All lines below containing "اطمینان" are to be listed.

[Start of section]

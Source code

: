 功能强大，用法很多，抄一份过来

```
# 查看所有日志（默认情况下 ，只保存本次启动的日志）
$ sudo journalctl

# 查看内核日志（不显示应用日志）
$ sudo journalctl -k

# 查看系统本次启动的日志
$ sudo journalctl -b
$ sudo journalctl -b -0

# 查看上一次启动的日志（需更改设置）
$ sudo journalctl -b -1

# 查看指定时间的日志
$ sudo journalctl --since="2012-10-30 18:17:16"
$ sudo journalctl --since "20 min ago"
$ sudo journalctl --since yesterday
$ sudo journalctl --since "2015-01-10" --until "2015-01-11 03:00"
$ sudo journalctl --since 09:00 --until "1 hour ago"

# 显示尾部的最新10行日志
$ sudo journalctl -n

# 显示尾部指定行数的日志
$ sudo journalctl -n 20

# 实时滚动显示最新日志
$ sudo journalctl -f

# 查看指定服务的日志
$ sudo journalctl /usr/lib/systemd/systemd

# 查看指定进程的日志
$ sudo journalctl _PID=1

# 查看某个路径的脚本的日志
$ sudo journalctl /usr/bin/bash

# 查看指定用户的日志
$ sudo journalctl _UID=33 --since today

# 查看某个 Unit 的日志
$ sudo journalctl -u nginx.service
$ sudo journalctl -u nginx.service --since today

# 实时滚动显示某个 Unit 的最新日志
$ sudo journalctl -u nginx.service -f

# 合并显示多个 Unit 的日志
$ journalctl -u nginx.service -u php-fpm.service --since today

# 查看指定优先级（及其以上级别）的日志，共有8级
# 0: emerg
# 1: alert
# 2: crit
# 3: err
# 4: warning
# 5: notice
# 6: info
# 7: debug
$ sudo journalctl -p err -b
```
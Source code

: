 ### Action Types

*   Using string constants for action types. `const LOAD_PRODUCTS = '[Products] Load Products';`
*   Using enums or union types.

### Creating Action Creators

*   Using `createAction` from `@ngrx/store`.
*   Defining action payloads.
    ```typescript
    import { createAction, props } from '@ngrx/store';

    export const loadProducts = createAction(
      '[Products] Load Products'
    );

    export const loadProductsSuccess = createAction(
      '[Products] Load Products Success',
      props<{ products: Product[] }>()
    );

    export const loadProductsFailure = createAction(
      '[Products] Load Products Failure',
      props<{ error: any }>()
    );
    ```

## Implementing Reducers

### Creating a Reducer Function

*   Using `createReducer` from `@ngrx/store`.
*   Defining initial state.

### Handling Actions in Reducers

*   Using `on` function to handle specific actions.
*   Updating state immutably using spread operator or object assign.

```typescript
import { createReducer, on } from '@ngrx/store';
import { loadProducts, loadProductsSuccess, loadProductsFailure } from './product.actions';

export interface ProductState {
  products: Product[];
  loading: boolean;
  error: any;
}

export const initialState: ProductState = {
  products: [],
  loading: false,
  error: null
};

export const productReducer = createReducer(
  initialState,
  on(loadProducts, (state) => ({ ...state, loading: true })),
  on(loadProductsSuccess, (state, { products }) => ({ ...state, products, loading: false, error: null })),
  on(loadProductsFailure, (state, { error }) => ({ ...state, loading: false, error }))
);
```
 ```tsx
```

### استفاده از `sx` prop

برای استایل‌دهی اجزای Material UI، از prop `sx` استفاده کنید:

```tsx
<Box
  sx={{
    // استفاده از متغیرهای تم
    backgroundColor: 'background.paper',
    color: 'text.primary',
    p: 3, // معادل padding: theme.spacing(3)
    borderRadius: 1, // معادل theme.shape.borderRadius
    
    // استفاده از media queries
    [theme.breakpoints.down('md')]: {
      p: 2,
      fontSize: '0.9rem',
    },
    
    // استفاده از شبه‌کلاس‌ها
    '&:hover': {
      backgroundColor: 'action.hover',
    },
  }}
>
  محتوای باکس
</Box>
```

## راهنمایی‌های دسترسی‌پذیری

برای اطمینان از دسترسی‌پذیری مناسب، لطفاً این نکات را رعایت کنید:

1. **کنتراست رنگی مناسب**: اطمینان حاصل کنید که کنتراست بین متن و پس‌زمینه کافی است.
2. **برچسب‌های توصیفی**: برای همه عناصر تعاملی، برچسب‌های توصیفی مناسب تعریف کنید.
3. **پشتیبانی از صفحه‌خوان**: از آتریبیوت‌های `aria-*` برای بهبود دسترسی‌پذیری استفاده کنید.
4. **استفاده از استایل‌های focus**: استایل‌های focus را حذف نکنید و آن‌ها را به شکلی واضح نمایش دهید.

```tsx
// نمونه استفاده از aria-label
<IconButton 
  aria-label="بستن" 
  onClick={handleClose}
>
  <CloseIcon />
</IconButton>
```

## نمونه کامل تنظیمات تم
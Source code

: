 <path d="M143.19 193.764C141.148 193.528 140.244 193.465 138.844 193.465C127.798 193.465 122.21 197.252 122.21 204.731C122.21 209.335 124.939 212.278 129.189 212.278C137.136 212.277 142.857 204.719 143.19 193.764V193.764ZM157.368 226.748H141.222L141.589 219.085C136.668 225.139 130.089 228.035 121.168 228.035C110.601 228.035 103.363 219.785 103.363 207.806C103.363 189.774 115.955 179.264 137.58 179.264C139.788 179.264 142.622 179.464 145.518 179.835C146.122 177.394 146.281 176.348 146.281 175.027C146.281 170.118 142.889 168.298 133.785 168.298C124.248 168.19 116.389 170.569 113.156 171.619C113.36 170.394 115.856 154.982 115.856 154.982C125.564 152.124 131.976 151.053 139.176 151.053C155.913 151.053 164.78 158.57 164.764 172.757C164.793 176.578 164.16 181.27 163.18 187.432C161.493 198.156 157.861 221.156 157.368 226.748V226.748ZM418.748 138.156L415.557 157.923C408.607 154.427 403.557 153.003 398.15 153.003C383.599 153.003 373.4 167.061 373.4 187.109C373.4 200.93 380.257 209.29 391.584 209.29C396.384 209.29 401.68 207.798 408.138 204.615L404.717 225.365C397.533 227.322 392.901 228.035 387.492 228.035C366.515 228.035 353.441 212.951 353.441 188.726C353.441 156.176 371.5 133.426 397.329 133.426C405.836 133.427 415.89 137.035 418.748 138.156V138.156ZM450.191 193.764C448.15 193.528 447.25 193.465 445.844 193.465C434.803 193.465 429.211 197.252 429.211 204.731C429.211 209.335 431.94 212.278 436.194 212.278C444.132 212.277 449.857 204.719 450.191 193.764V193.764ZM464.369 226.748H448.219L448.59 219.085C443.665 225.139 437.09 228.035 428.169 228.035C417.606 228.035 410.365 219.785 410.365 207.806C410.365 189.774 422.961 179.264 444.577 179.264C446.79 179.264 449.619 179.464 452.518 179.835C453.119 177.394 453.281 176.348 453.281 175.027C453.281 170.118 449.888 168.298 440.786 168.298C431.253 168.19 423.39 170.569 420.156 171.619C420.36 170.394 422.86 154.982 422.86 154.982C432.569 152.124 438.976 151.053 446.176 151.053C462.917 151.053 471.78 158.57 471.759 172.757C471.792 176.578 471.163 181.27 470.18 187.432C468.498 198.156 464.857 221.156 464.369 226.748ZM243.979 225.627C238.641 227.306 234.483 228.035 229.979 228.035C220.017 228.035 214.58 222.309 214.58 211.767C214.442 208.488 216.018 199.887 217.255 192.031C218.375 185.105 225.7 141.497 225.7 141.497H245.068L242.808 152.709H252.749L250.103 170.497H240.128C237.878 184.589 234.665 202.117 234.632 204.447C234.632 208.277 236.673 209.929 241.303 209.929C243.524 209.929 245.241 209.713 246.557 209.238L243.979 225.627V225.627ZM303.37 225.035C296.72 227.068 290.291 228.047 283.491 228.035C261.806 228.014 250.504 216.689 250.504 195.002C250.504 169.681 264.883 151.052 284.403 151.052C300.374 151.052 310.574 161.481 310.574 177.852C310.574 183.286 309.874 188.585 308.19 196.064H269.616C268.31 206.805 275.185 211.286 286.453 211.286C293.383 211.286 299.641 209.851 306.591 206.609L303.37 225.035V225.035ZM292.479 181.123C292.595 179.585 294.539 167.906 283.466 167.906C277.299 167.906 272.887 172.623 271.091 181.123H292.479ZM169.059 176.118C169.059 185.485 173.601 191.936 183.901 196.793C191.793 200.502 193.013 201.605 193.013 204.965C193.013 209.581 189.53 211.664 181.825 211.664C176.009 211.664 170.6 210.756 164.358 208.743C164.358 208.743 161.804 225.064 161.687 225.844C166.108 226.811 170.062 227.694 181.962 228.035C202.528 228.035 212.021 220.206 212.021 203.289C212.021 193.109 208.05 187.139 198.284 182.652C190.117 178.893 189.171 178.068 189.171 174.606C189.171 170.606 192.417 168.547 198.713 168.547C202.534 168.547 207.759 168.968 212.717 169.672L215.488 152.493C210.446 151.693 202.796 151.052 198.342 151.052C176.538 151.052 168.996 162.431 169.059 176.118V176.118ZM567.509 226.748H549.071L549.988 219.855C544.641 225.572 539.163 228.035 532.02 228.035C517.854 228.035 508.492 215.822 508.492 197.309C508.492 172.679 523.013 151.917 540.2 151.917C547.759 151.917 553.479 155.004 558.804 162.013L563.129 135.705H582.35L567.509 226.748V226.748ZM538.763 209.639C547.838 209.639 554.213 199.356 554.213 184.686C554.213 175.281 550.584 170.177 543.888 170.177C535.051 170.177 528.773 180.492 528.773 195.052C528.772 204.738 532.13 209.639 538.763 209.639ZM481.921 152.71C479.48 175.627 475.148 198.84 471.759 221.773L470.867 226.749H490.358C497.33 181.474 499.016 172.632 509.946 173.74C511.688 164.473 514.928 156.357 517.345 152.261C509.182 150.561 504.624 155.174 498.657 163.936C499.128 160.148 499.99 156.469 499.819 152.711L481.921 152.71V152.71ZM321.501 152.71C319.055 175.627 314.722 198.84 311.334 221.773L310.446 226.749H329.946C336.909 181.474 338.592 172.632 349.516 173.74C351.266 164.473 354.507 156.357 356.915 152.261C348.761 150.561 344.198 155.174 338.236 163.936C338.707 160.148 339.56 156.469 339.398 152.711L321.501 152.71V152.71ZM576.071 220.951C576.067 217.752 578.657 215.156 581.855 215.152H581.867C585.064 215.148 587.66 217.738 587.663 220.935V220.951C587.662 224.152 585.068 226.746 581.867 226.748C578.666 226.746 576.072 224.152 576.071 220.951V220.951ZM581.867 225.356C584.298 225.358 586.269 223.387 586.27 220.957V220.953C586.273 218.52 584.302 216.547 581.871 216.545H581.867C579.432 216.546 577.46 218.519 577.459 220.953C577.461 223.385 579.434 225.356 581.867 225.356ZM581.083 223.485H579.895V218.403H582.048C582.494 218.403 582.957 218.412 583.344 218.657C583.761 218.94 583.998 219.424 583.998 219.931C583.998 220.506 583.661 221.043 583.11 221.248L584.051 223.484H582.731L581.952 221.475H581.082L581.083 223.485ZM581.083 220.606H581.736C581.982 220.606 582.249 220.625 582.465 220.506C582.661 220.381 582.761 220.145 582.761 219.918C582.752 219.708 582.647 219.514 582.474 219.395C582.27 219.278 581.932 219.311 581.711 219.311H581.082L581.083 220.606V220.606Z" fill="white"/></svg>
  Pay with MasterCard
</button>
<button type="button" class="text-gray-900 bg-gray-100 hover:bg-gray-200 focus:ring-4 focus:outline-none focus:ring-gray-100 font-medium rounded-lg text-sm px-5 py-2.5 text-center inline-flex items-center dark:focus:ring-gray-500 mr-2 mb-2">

[End of section]

Answer section ::
برای اطمینان از دسترسی‌پذیری مناسب، لطفاً این نکات را رعایت کنید:
1. **کنتراست رنگی مناسب**: اطمینان حاصل کنید که کنتراست بین متن و پس‌زمینه کافی است.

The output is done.